* [What needs to be done]
Find every line below with the word "layout" in it, and copy each one.
**** Records for the exercise
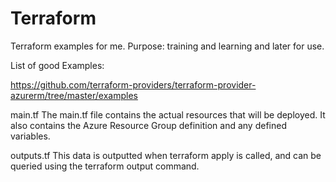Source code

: # Terraform
Terraform examples for me. Purpose: training and learning and later for use.

List of good Examples:

https://github.com/terraform-providers/terraform-provider-azurerm/tree/master/examples 


main.tf
The main.tf file contains the actual resources that will be deployed. It also contains the Azure Resource Group definition and any defined variables.

outputs.tf
This data is outputted when terraform apply is called, and can be queried using the terraform output command.
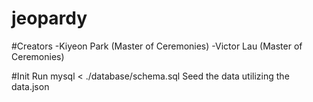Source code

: # jeopardy

#Creators
-Kiyeon Park (Master of Ceremonies)
-Victor Lau (Master of Ceremonies)

#Init
Run mysql < ./database/schema.sql
Seed the data utilizing the data.json


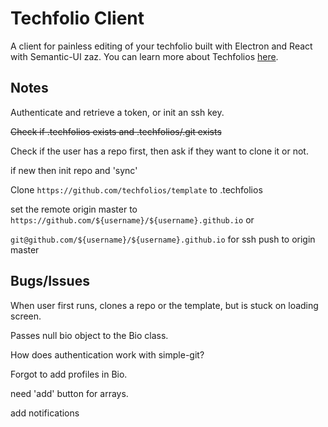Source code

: # Techfolio Client

A client for painless editing of your techfolio built with Electron and React with Semantic-UI zaz.
You can learn more about Techfolios [here](https://techfolios.github.io).

## Notes

Authenticate and retrieve a token, or init an ssh key.

~~Check if .techfolios exists and .techfolios/.git exists~~

Check if the user has a repo first, then ask if they want to clone it or not.

if new then init repo and 'sync'

Clone `https://github.com/techfolios/template` to .techfolios

set the remote origin master to `https://github.com/${username}/${username}.github.io` or

`git@github.com/${username}/${username}.github.io` for ssh push to origin master

## Bugs/Issues

When user first runs, clones a repo or the template, but is stuck on loading screen. 

Passes null bio object to the Bio class.

How does authentication work with simple-git?

Forgot to add profiles in Bio.

need 'add' button for arrays.

add notifications 

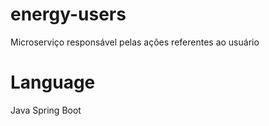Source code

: # energy-users
Microserviço responsável pelas ações referentes ao usuário

# Language
Java Spring Boot
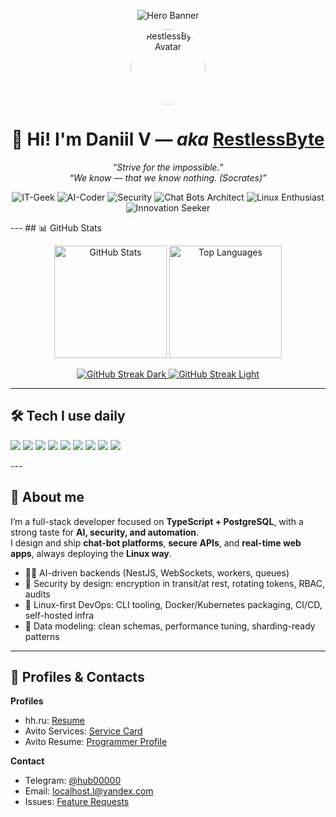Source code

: <!-- Dynamic Gradient Banner -->
<p align="center">
  <img
    src="https://capsule-render.vercel.app/api?type=soft&color=0:ec4899,50:a855f7,100:8b5cf6&text=Hello!%20I’m%20Daniil%20—%20RestlessByte&fontColor=ffffff&fontSize=38&animation=fadeIn&height=140&desc=AI%20Automation%20%7C%20TypeScript%20%2B%20PostgreSQL%20%7C%20Linux-first&descAlign=50&descAlignY=75"
    alt="Hero Banner"
  />
</p>

<!-- Avatar -->
<p align="center">
  <a href="https://github.com/RestlessByte">
    <img src="https://github.com/RestlessByte.png" width="120" height="120" style="border-radius:50%" alt="RestlessByte Avatar" />
  </a>
</p>

<h1 align="center">👋 Hi! I'm Daniil V — <i>aka</i> <a href="https://github.com/RestlessByte">RestlessByte</a></h1>

<p align="center">
  <em>“Strive for the impossible.”</em><br/>
  <em>“We know — that we know nothing. (Socrates)”</em>
</p>
<p align="center">
  <img alt="IT-Geek" src="https://img.shields.io/badge/IT–Geek-0b7285?style=for-the-badge&logo=github&logoColor=white" />
  <img alt="AI-Coder" src="https://img.shields.io/badge/AI–Coder-5f3dc4?style=for-the-badge&logo=openai&logoColor=white" />
  <img alt="Security" src="https://img.shields.io/badge/Security%20Specialist-2b8a3e?style=for-the-badge&logo=protonvpn&logoColor=white" />
  <img alt="Chat Bots Architect" src="https://img.shields.io/badge/Chat%20Bots%20Architect-1c7ed6?style=for-the-badge&logo=telegram&logoColor=white" />
  <img alt="Linux Enthusiast" src="https://img.shields.io/badge/Linux%20Enthusiast-111827?style=for-the-badge&logo=linux&logoColor=white" />
  <img alt="Innovation Seeker" src="https://img.shields.io/badge/Innovation%20Seeker-f59f00?style=for-the-badge&logo=lightning&logoColor=white" />
</p>
---
## 📊 GitHub Stats

<!-- Responsive stats card: light/dark via <picture>; rank hidden (no B-/S etc) -->
<p align="center">
  <picture>
    <source srcset="https://github-readme-stats.vercel.app/api?username=RestlessByte&show_icons=true&hide_rank=true&include_all_commits=true&count_private=true&show=reviews,discussions_started,discussions_answered,prs_merged,prs_merged_percentage&theme=dark&hide_border=true&border_radius=12&v=3" media="(prefers-color-scheme: dark)" />
    <img height="180" alt="GitHub Stats" src="https://github-readme-stats.vercel.app/api?username=RestlessByte&show_icons=true&hide_rank=true&include_all_commits=true&count_private=true&theme=transparent&hide_border=true&border_radius=12&v=3" />
  </picture>

  <picture>
    <source srcset="https://github-readme-stats.vercel.app/api/top-langs/?username=RestlessByte&layout=compact&langs_count=8&card_width=380&hide_progress=false&theme=dark&hide_border=true&border_radius=12&v=3" media="(prefers-color-scheme: dark)" />
    <source srcset="https://github-readme-stats.vercel.app/api/top-langs/?username=RestlessByte&layout=compact&langs_count=8&card_width=380&hide_progress=false&theme=transparent&hide_border=true&border_radius=12&v=3" media="(prefers-color-scheme: light), (prefers-color-scheme: no-preference)" />
    <img height="180" alt="Top Languages" src="https://github-readme-stats.vercel.app/api/top-langs/?username=RestlessByte&layout=compact&langs_count=8&card_width=380&hide_progress=false&theme=transparent&hide_border=true&border_radius=12&v=3" />
  </picture>
</p>

<p align="center">
  <a href="https://git.io/streak-stats">
    <img src="https://streak-stats.demolab.com?user=RestlessByte&theme=tokyonight&hide_border=true&border_radius=12&date_format=j%20M%5B%20Y%5D&card_width=720&v=3#gh-dark-mode-only" alt="GitHub Streak Dark" />
  </a>
  <a href="https://git.io/streak-stats">
    <img src="https://streak-stats.demolab.com?user=RestlessByte&theme=default&hide_border=true&border_radius=12&date_format=j%20M%5B%20Y%5D&card_width=720&v=3#gh-light-mode-only" alt="GitHub Streak Light" />
  </a>
</p>

---
## 🛠 Tech I use daily
<p>
  <img src="https://img.shields.io/badge/TypeScript-3178c6?logo=typescript&logoColor=white" />
  <img src="https://img.shields.io/badge/NestJS-ea2845?logo=nestjs&logoColor=white" />
  <img src="https://img.shields.io/badge/Next.js-000000?logo=nextdotjs&logoColor=white" />
  <img src="https://img.shields.io/badge/Node.js-3c873a?logo=nodedotjs&logoColor=white" />
  <img src="https://img.shields.io/badge/PostgreSQL-4169e1?logo=postgresql&logoColor=white" />
  <img src="https://img.shields.io/badge/Docker-2496ed?logo=docker&logoColor=white" />
  <img src="https://img.shields.io/badge/Kubernetes-326ce5?logo=kubernetes&logoColor=white" />
  <img src="https://img.shields.io/badge/Linux-0f172a?logo=linux&logoColor=white" />
  <img src="https://img.shields.io/badge/WebSockets-9333ea?logo=cloudflare&logoColor=white" />
</p>
---

## 🚀 About me

I’m a full-stack developer focused on **TypeScript + PostgreSQL**, with a strong taste for **AI, security, and automation**.  
I design and ship **chat-bot platforms**, **secure APIs**, and **real-time web apps**, always deploying the **Linux way**.

- 👨‍💻 AI-driven backends (NestJS, WebSockets, workers, queues)  
- 🔐 Security by design: encryption in transit/at rest, rotating tokens, RBAC, audits  
- 🐧 Linux-first DevOps: CLI tooling, Docker/Kubernetes packaging, CI/CD, self-hosted infra  
- 🧠 Data modeling: clean schemas, performance tuning, sharding-ready patterns
---

## 💼 Profiles & Contacts

**Profiles**  
- hh.ru: <a href="https://hh.ru/resume/7aee394dff0e982c5b0039ed1f666a5a524544">Resume</a>  
- Avito Services: <a href="https://www.avito.ru/meleuz/predlozheniya_uslug/ustanovka_windows_linux_razrabtka_pod_klyuch_3565647194">Service Card</a>  
- Avito Resume: <a href="https://www.avito.ru/meleuz/rezume/programmist_programmer_3981233373">Programmer Profile</a>

**Contact**  
- Telegram: <a href="https://t.me/hub00000">@hub00000</a>  
- Email: <a href="mailto:localhost.l@yandex.com">localhost.l@yandex.com</a>  
- Issues: <a href="https://github.com/RestlessByte/RestlessByte/issues">Feature Requests</a>
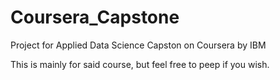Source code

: # Coursera_Capstone
Project for Applied Data Science Capston on Coursera by IBM

This is mainly for said course, but feel free to peep if you wish.
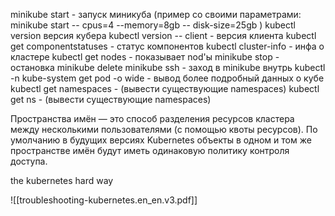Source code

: minikube start - запуск миникуба (пример со своими параметрами: minikube start -- cpus=4 --memory=8gb -- disk-size=25gb )
kubectl version версия кубера
kubectl  version -- client  - версия клиента
kubectl get componentstatuses - статус компонентов
kubectl cluster-info  - инфа о кластере
kubectl get nodes - показывает nod'ы
minikube stop - остановка
minikube delete
minikube ssh - заход в minikube внутрь
kubectl -n kube-system get pod -o wide - вывод  более подробный данных о кубе
kubectl get namespaces - (вывести существующие namespaces)
kubectl get ns - (вывести существующие namespaces)


Пространства имён — это способ разделения ресурсов кластера между несколькими пользователями (с помощью квоты ресурсов). По умолчанию в будущих версиях Kubernetes объекты в одном и том же пространстве имён будут иметь одинаковую политику контроля доступа.

the kubernetes hard way

![[troubleshooting-kubernetes.en_en.v3.pdf]]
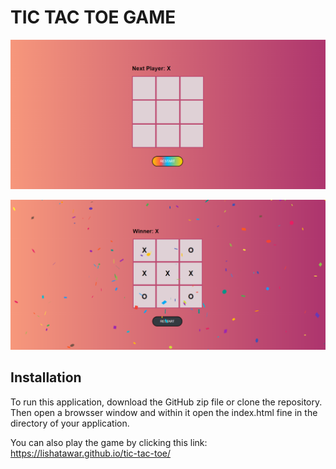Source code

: # TIC TAC TOE GAME

![alt text](https://github.com/lishatawar/tic-tac-toe/blob/master/public/gamestart.png?raw=true)

![alt text](https://github.com/lishatawar/tic-tac-toe/blob/master/public/gameend.png?raw=true)

## Installation
To run this application, download the GitHub zip file or clone the repository. Then open a browsser window and within it open the index.html fine in the directory of your application. 

You can also play the game by clicking this link: 
https://lishatawar.github.io/tic-tac-toe/
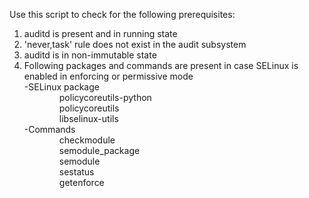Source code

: Use this script to check for the following prerequisites:  
  
1. auditd is present and in running state   
2. 'never,task' rule does not exist in the audit subsystem  
3. auditd is in non-immutable state  
4. Following packages and commands are present in case SELinux is enabled in enforcing or permissive mode  
-SELinux package  
    policycoreutils-python  
    policycoreutils  
    libselinux-utils  
-Commands    
    checkmodule  
    semodule_package  
    semodule  
    sestatus  
    getenforce
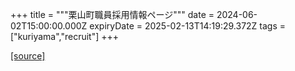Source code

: +++
title = """栗山町職員採用情報ページ"""
date = 2024-06-02T15:00:00.000Z
expiryDate = 2025-02-13T14:19:29.372Z
tags = ["kuriyama","recruit"]
+++


[[source]](https://www.town.kuriyama.hokkaido.jp/site/saiyou/)
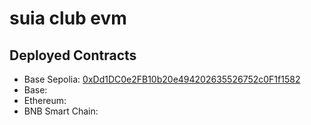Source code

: # suia club evm

## Deployed Contracts

- Base Sepolia: [0xDd1DC0e2FB10b20e494202635526752c0F1f1582](https://base-sepolia.blockscout.com/address/0xDd1DC0e2FB10b20e494202635526752c0F1f1582)
- Base:
- Ethereum:
- BNB Smart Chain:
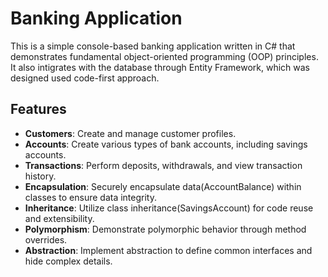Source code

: ﻿# Banking Application

This is a simple console-based banking application written in C# that demonstrates fundamental object-oriented programming (OOP) principles. It also intigrates with the database through Entity Framework, which was designed used code-first approach.

## Features

- **Customers**: Create and manage customer profiles.
- **Accounts**: Create various types of bank accounts, including savings accounts.
- **Transactions**: Perform deposits, withdrawals, and view transaction history.
- **Encapsulation**: Securely encapsulate data(AccountBalance) within classes to ensure data integrity.
- **Inheritance**: Utilize class inheritance(SavingsAccount) for code reuse and extensibility.
- **Polymorphism**: Demonstrate polymorphic behavior through method overrides.
- **Abstraction**: Implement abstraction to define common interfaces and hide complex details.
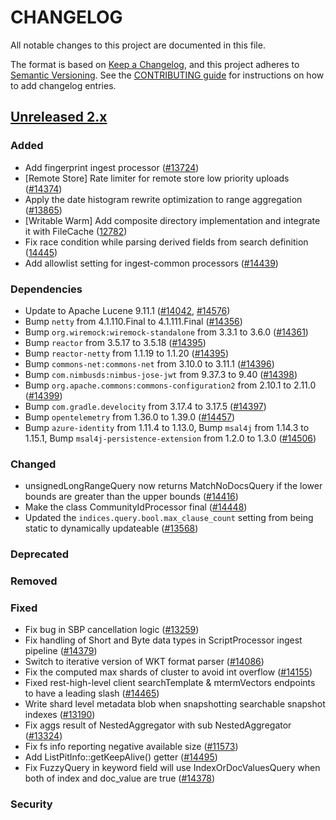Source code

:# CHANGELOG
All notable changes to this project are documented in this file.

The format is based on [Keep a Changelog](https://keepachangelog.com/en/1.0.0/), and this project adheres to [Semantic Versioning](https://semver.org/spec/v2.0.0.html). See the [CONTRIBUTING guide](./CONTRIBUTING.md#Changelog) for instructions on how to add changelog entries.

## [Unreleased 2.x]
### Added
- Add fingerprint ingest processor ([#13724](https://github.com/opensearch-project/OpenSearch/pull/13724))
- [Remote Store] Rate limiter for remote store low priority uploads ([#14374](https://github.com/opensearch-project/OpenSearch/pull/14374/))
- Apply the date histogram rewrite optimization to range aggregation ([#13865](https://github.com/opensearch-project/OpenSearch/pull/13865))
- [Writable Warm] Add composite directory implementation and integrate it with FileCache ([12782](https://github.com/opensearch-project/OpenSearch/pull/12782))
- Fix race condition while parsing derived fields from search definition ([14445](https://github.com/opensearch-project/OpenSearch/pull/14445))
- Add allowlist setting for ingest-common processors ([#14439](https://github.com/opensearch-project/OpenSearch/issues/14439))

### Dependencies
- Update to Apache Lucene 9.11.1 ([#14042](https://github.com/opensearch-project/OpenSearch/pull/14042), [#14576](https://github.com/opensearch-project/OpenSearch/pull/14576))
- Bump `netty` from 4.1.110.Final to 4.1.111.Final ([#14356](https://github.com/opensearch-project/OpenSearch/pull/14356))
- Bump `org.wiremock:wiremock-standalone` from 3.3.1 to 3.6.0 ([#14361](https://github.com/opensearch-project/OpenSearch/pull/14361))
- Bump `reactor` from 3.5.17 to 3.5.18 ([#14395](https://github.com/opensearch-project/OpenSearch/pull/14395))
- Bump `reactor-netty` from 1.1.19 to 1.1.20 ([#14395](https://github.com/opensearch-project/OpenSearch/pull/14395))
- Bump `commons-net:commons-net` from 3.10.0 to 3.11.1 ([#14396](https://github.com/opensearch-project/OpenSearch/pull/14396))
- Bump `com.nimbusds:nimbus-jose-jwt` from 9.37.3 to 9.40 ([#14398](https://github.com/opensearch-project/OpenSearch/pull/14398))
- Bump `org.apache.commons:commons-configuration2` from 2.10.1 to 2.11.0 ([#14399](https://github.com/opensearch-project/OpenSearch/pull/14399))
- Bump `com.gradle.develocity` from 3.17.4 to 3.17.5 ([#14397](https://github.com/opensearch-project/OpenSearch/pull/14397))
- Bump `opentelemetry` from 1.36.0 to 1.39.0 ([#14457](https://github.com/opensearch-project/OpenSearch/pull/14457))
- Bump `azure-identity` from 1.11.4 to 1.13.0, Bump `msal4j` from 1.14.3 to 1.15.1, Bump `msal4j-persistence-extension` from 1.2.0 to 1.3.0 ([#14506](https://github.com/opensearch-project/OpenSearch/pull/14506))

### Changed
- unsignedLongRangeQuery now returns MatchNoDocsQuery if the lower bounds are greater than the upper bounds ([#14416](https://github.com/opensearch-project/OpenSearch/pull/14416))
- Make the class CommunityIdProcessor final ([#14448](https://github.com/opensearch-project/OpenSearch/pull/14448))
- Updated the `indices.query.bool.max_clause_count` setting from being static to dynamically updateable ([#13568](https://github.com/opensearch-project/OpenSearch/pull/13568))

### Deprecated

### Removed

### Fixed
- Fix bug in SBP cancellation logic ([#13259](https://github.com/opensearch-project/OpenSearch/pull/13474))
- Fix handling of Short and Byte data types in ScriptProcessor ingest pipeline ([#14379](https://github.com/opensearch-project/OpenSearch/issues/14379))
- Switch to iterative version of WKT format parser ([#14086](https://github.com/opensearch-project/OpenSearch/pull/14086))
- Fix the computed max shards of cluster to avoid int overflow ([#14155](https://github.com/opensearch-project/OpenSearch/pull/14155))
- Fixed rest-high-level client searchTemplate & mtermVectors endpoints to have a leading slash ([#14465](https://github.com/opensearch-project/OpenSearch/pull/14465))
- Write shard level metadata blob when snapshotting searchable snapshot indexes ([#13190](https://github.com/opensearch-project/OpenSearch/pull/13190))
- Fix aggs result of NestedAggregator with sub NestedAggregator ([#13324](https://github.com/opensearch-project/OpenSearch/pull/13324))
- Fix fs info reporting negative available size ([#11573](https://github.com/opensearch-project/OpenSearch/pull/11573))
- Add ListPitInfo::getKeepAlive() getter ([#14495](https://github.com/opensearch-project/OpenSearch/pull/14495))
- Fix FuzzyQuery in keyword field will use IndexOrDocValuesQuery when both of index and doc_value are true ([#14378](https://github.com/opensearch-project/OpenSearch/pull/14378))

### Security

[Unreleased 2.x]: https://github.com/opensearch-project/OpenSearch/compare/2.15...2.x
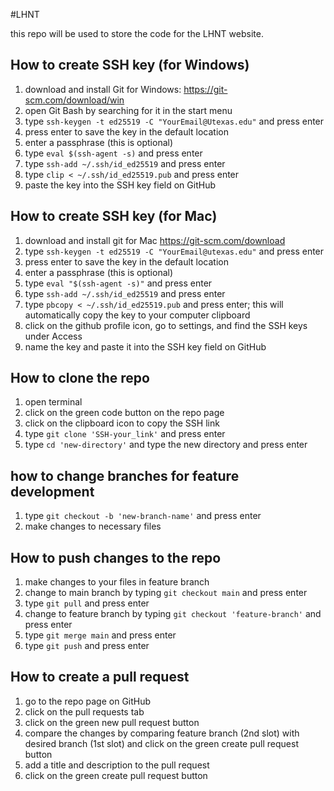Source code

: #LHNT

this repo will be used to store the code for the LHNT website.

## How to create SSH key (for Windows)

1. download and install Git for Windows: https://git-scm.com/download/win
2. open Git Bash by searching for it in the start menu
3. type `ssh-keygen -t ed25519 -C "YourEmail@Utexas.edu"` and press enter
4. press enter to save the key in the default location 
5. enter a passphrase (this is optional)
6. type `eval $(ssh-agent -s)` and press enter
7. type `ssh-add ~/.ssh/id_ed25519` and press enter
8. type `clip < ~/.ssh/id_ed25519.pub` and press enter
9. paste the key into the SSH key field on GitHub

## How to create SSH key (for Mac)

1. download and install git for Mac https://git-scm.com/download
2. type `ssh-keygen -t ed25519 -C "YourEmail@utexas.edu"` and press enter
3. press enter to save the key in the default location
4. enter a passphrase (this is optional)
5. type `eval "$(ssh-agent -s)"` and press enter
6. type `ssh-add ~/.ssh/id_ed25519` and press enter
7. type `pbcopy < ~/.ssh/id_ed25519.pub` and press enter; this will automatically copy the key to your computer clipboard
8. click on the github profile icon, go to settings, and find the SSH keys under Access
9. name the key and paste it into the SSH key field on GitHub

## How to clone the repo

1. open terminal
2. click on the green code button on the repo page
3. click on the clipboard icon to copy the SSH link
4. type `git clone 'SSH-your_link'` and press enter
5. type `cd 'new-directory'` and type the new directory and press enter

## how to change branches for feature development

1. type `git checkout -b 'new-branch-name'` and press enter
2. make changes to necessary files

## How to push changes to the repo

1. make changes to your files in feature branch
2. change to main branch by typing `git checkout main` and press enter
3. type `git pull` and press enter
4. change to feature branch by typing `git checkout 'feature-branch'` and press enter
5. type `git merge main` and press enter
6. type `git push` and press enter

## How to create a pull request

1. go to the repo page on GitHub
2. click on the pull requests tab
3. click on the green new pull request button
4. compare the changes by comparing feature branch (2nd slot) with desired branch (1st slot) and click on the green create pull request button
5. add a title and description to the pull request
6. click on the green create pull request button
********
* [Task output]
    <source srcset="https://github-readme-stats.vercel.app/api/top-langs/?username=RestlessByte&layout=compact&langs_count=8&card_width=380&hide_progress=false&theme=dark&hide_border=true&border_radius=12&v=3" media="(prefers-color-scheme: dark)" />
    <source srcset="https://github-readme-stats.vercel.app/api/top-langs/?username=RestlessByte&layout=compact&langs_count=8&card_width=380&hide_progress=false&theme=transparent&hide_border=true&border_radius=12&v=3" media="(prefers-color-scheme: light), (prefers-color-scheme: no-preference)" />
    <img height="180" alt="Top Languages" src="https://github-readme-stats.vercel.app/api/top-langs/?username=RestlessByte&layout=compact&langs_count=8&card_width=380&hide_progress=false&theme=transparent&hide_border=true&border_radius=12&v=3" />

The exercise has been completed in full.